** YOUR TASK **
Return the data in full, exactly as it was written.

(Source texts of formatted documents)
*** Begin section ***

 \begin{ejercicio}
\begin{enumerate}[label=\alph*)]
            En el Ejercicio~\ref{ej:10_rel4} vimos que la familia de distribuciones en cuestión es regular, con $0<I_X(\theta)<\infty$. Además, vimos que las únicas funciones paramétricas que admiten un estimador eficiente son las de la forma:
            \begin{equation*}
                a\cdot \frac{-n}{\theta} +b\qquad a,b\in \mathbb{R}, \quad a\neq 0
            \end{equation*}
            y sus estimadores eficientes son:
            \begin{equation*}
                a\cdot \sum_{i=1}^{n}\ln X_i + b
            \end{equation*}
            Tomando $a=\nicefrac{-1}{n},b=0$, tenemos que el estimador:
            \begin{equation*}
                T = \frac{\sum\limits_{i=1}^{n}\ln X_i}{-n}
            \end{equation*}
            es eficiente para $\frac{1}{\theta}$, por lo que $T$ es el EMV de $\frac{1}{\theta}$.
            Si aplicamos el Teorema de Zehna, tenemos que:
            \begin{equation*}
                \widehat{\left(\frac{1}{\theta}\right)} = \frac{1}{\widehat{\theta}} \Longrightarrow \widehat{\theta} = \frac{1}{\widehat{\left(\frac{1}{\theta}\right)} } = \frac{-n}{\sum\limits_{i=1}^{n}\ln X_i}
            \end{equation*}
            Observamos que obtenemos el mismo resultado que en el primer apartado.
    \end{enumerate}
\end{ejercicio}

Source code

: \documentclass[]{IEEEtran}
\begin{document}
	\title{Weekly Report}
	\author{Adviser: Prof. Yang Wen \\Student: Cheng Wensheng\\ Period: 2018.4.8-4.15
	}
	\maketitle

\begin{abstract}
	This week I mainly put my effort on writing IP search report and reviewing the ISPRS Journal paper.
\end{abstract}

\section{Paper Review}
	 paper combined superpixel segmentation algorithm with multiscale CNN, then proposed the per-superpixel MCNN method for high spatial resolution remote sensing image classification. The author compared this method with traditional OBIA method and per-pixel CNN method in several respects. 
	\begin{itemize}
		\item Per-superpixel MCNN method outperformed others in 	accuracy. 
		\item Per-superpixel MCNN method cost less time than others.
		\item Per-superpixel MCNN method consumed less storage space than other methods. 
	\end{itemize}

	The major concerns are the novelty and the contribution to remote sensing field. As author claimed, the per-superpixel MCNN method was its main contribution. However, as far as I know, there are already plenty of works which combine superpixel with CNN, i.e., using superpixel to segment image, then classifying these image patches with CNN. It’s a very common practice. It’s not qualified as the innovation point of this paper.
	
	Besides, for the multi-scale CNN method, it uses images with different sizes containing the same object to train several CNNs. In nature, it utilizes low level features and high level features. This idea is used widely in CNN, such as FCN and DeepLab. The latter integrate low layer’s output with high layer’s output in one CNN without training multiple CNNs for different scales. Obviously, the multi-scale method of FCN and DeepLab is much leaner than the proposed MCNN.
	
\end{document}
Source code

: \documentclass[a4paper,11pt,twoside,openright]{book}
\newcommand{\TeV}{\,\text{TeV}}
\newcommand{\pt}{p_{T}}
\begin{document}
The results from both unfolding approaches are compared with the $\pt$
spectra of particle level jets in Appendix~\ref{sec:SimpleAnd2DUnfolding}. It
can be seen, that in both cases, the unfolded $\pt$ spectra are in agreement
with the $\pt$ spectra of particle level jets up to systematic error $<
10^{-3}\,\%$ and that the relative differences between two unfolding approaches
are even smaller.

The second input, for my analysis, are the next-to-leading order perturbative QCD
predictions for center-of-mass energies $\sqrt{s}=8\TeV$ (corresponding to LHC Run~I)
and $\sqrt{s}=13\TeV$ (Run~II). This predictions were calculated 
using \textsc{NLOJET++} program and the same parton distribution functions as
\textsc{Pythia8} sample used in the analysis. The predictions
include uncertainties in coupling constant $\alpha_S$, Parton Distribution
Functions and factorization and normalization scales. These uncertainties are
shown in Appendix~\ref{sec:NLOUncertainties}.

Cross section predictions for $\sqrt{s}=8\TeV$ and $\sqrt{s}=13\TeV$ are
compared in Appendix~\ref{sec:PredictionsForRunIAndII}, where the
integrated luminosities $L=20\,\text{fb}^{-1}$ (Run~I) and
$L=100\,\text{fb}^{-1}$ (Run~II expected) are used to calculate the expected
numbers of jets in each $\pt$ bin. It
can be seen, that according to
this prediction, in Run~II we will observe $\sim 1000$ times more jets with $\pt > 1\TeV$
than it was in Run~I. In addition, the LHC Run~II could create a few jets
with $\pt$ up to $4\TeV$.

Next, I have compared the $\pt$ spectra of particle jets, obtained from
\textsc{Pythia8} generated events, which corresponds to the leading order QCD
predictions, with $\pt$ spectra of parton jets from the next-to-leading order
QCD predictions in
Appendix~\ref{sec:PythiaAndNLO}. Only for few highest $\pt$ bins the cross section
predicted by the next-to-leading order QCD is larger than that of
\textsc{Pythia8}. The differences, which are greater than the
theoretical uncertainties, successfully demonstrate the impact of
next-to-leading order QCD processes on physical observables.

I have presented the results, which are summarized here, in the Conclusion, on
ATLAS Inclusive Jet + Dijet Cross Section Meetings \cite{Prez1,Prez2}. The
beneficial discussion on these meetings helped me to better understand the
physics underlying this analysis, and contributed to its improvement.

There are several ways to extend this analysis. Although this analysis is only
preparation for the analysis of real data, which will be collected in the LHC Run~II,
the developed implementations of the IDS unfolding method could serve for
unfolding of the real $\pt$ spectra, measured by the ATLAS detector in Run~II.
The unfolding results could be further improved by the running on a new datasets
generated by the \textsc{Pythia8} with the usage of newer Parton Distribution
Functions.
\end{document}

*** End section ***

** TASK ANSWER **
 \begin{ejercicio}
\begin{enumerate}[label=\alph*)]
            En el Ejercicio~\ref{ej:10_rel4} vimos que la familia de distribuciones en cuestión es regular, con $0<I_X(\theta)<\infty$. Además, vimos que las únicas funciones paramétricas que admiten un estimador eficiente son las de la forma:
            \begin{equation*}
                a\cdot \frac{-n}{\theta} +b\qquad a,b\in \mathbb{R}, \quad a\neq 0
            \end{equation*}
            y sus estimadores eficientes son:
            \begin{equation*}
                a\cdot \sum_{i=1}^{n}\ln X_i + b
            \end{equation*}
            Tomando $a=\nicefrac{-1}{n},b=0$, tenemos que el estimador:
            \begin{equation*}
                T = \frac{\sum\limits_{i=1}^{n}\ln X_i}{-n}
            \end{equation*}
            es eficiente para $\frac{1}{\theta}$, por lo que $T$ es el EMV de $\frac{1}{\theta}$.
            Si aplicamos el Teorema de Zehna, tenemos que:
            \begin{equation*}
                \widehat{\left(\frac{1}{\theta}\right)} = \frac{1}{\widehat{\theta}} \Longrightarrow \widehat{\theta} = \frac{1}{\widehat{\left(\frac{1}{\theta}\right)} } = \frac{-n}{\sum\limits_{i=1}^{n}\ln X_i}
            \end{equation*}
            Observamos que obtenemos el mismo resultado que en el primer apartado.
    \end{enumerate}
\end{ejercicio}

Source code

: \documentclass[]{IEEEtran}
\begin{document}
	\title{Weekly Report}
	\author{Adviser: Prof. Yang Wen \\Student: Cheng Wensheng\\ Period: 2018.4.8-4.15
	}
	\maketitle

\begin{abstract}
	This week I mainly put my effort on writing IP search report and reviewing the ISPRS Journal paper.
\end{abstract}

\section{Paper Review}
	 paper combined superpixel segmentation algorithm with multiscale CNN, then proposed the per-superpixel MCNN method for high spatial resolution remote sensing image classification. The author compared this method with traditional OBIA method and per-pixel CNN method in several respects. 
	\begin{itemize}
		\item Per-superpixel MCNN method outperformed others in 	accuracy. 
		\item Per-superpixel MCNN method cost less time than others.
		\item Per-superpixel MCNN method consumed less storage space than other methods. 
	\end{itemize}

	The major concerns are the novelty and the contribution to remote sensing field. As author claimed, the per-superpixel MCNN method was its main contribution. However, as far as I know, there are already plenty of works which combine superpixel with CNN, i.e., using superpixel to segment image, then classifying these image patches with CNN. It’s a very common practice. It’s not qualified as the innovation point of this paper.
	
	Besides, for the multi-scale CNN method, it uses images with different sizes containing the same object to train several CNNs. In nature, it utilizes low level features and high level features. This idea is used widely in CNN, such as FCN and DeepLab. The latter integrate low layer’s output with high layer’s output in one CNN without training multiple CNNs for different scales. Obviously, the multi-scale method of FCN and DeepLab is much leaner than the proposed MCNN.
	
\end{document}
Source code

: \documentclass[a4paper,11pt,twoside,openright]{book}
\newcommand{\TeV}{\,\text{TeV}}
\newcommand{\pt}{p_{T}}
\begin{document}
The results from both unfolding approaches are compared with the $\pt$
spectra of particle level jets in Appendix~\ref{sec:SimpleAnd2DUnfolding}. It
can be seen, that in both cases, the unfolded $\pt$ spectra are in agreement
with the $\pt$ spectra of particle level jets up to systematic error $<
10^{-3}\,\%$ and that the relative differences between two unfolding approaches
are even smaller.

The second input, for my analysis, are the next-to-leading order perturbative QCD
predictions for center-of-mass energies $\sqrt{s}=8\TeV$ (corresponding to LHC Run~I)
and $\sqrt{s}=13\TeV$ (Run~II). This predictions were calculated 
using \textsc{NLOJET++} program and the same parton distribution functions as
\textsc{Pythia8} sample used in the analysis. The predictions
include uncertainties in coupling constant $\alpha_S$, Parton Distribution
Functions and factorization and normalization scales. These uncertainties are
shown in Appendix~\ref{sec:NLOUncertainties}.

Cross section predictions for $\sqrt{s}=8\TeV$ and $\sqrt{s}=13\TeV$ are
compared in Appendix~\ref{sec:PredictionsForRunIAndII}, where the
integrated luminosities $L=20\,\text{fb}^{-1}$ (Run~I) and
$L=100\,\text{fb}^{-1}$ (Run~II expected) are used to calculate the expected
numbers of jets in each $\pt$ bin. It
can be seen, that according to
this prediction, in Run~II we will observe $\sim 1000$ times more jets with $\pt > 1\TeV$
than it was in Run~I. In addition, the LHC Run~II could create a few jets
with $\pt$ up to $4\TeV$.

Next, I have compared the $\pt$ spectra of particle jets, obtained from
\textsc{Pythia8} generated events, which corresponds to the leading order QCD
predictions, with $\pt$ spectra of parton jets from the next-to-leading order
QCD predictions in
Appendix~\ref{sec:PythiaAndNLO}. Only for few highest $\pt$ bins the cross section
predicted by the next-to-leading order QCD is larger than that of
\textsc{Pythia8}. The differences, which are greater than the
theoretical uncertainties, successfully demonstrate the impact of
next-to-leading order QCD processes on physical observables.

I have presented the results, which are summarized here, in the Conclusion, on
ATLAS Inclusive Jet + Dijet Cross Section Meetings \cite{Prez1,Prez2}. The
beneficial discussion on these meetings helped me to better understand the
physics underlying this analysis, and contributed to its improvement.

There are several ways to extend this analysis. Although this analysis is only
preparation for the analysis of real data, which will be collected in the LHC Run~II,
the developed implementations of the IDS unfolding method could serve for
unfolding of the real $\pt$ spectra, measured by the ATLAS detector in Run~II.
The unfolding results could be further improved by the running on a new datasets
generated by the \textsc{Pythia8} with the usage of newer Parton Distribution
Functions.
\end{document}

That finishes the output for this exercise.